The commercialisation of robot-harvested raspberries has moved a step closer after a University of Plymouth spinout company was awarded almost £550,000 to accelerate the development of its new system.
The grant, from the Innovate UK Industrial Strategy Challenge Fund (ISCF), will enable Fieldwork Robotics to create a multi-armed mobile robot prototype.
It builds on industry backing the company gained in August 2018, when it signed a collaboration agreement with the Hall Hunter Partnership, a leading soft-fruit grower supplying Marks & Spencer, Tesco and Waitrose.
Fieldwork was created by robotics lecturer Dr Martin Stoelen, and for this new project the business will be working alongside partners including the university and the National Physical Laboratory.

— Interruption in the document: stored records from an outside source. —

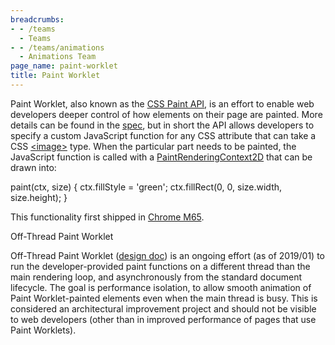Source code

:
 ```yaml
---
breadcrumbs:
- - /teams
  - Teams
- - /teams/animations
  - Animations Team
page_name: paint-worklet
title: Paint Worklet
---
```


Paint Worklet, also known as the [CSS Paint
API](https://developers.google.com/web/updates/2018/01/paintapi), is an effort
to enable web developers deeper control of how elements on their page are
painted. More details can be found in the
[spec](https://www.w3.org/TR/css-paint-api-1/), but in short the API allows
developers to specify a custom JavaScript function for any CSS attribute that
can take a CSS
[&lt;image&gt;](https://developer.mozilla.org/en-US/docs/Web/CSS/image) type.
When the particular part needs to be painted, the JavaScript function is called
with a
[PaintRenderingContext2D](https://www.w3.org/TR/css-paint-api-1/#paintrenderingcontext2d)
that can be drawn into:

paint(ctx, size) { ctx.fillStyle = 'green'; ctx.fillRect(0, 0, size.width,
size.height); }

This functionality first shipped in [Chrome
M65](https://developers.google.com/web/updates/2018/03/nic65).

Off-Thread Paint Worklet

Off-Thread Paint Worklet ([design
doc](https://docs.google.com/document/d/1USTH2Vd4D2tALsvZvy4B2aWotKWjkCYP5m0g7b90RAU/edit?ts=5bb772e1#heading=h.2zu1g67jbavu))
is an ongoing effort (as of 2019/01) to run the developer-provided paint
functions on a different thread than the main rendering loop, and asynchronously
from the standard document lifecycle. The goal is performance isolation, to
allow smooth animation of Paint Worklet-painted elements even when the main
thread is busy. This is considered an architectural improvement project and
should not be visible to web developers (other than in improved performance of
pages that use Paint Worklets).
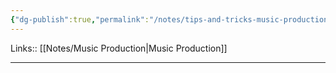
 ```yaml
---
{"dg-publish":true,"permalink":"/notes/tips-and-tricks-music-production/"}
---
```


Links:: [[Notes/Music Production\|Music Production]]

---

It is initially focusing on raspberries because they are more delicate, more easily damaged than other soft fruits, and grow on bushes with complex foliage and berry distribution. Once the system is proved to work with raspberries, it can be adapted readily for other soft fruits and vegetables.
The grant comprises £547,250 towards a £671,484 project, and is one of several to be awarded to support Stoelen’s work. A project to develop robot systems to harvest cauliflowers has received £216,000 from Agri-Tech Cornwall, a three-year, £9.6 million initiative part-funded by the European Regional Development Fund, with match-funding from Cornwall Council.
Stoelen is also working on a tomato-picking project in partnership with Shanghai Jiao Tong University, which has received funding from the Agri-Tech in China: Newton Network+ (ATCNN) fund.
Stoelen said: "We are delighted with this grant award from Innovate UK and the Industrial Challenge Strategy Fund, which will help us bring forward the day when our robot system will be harvesting berries in the field.”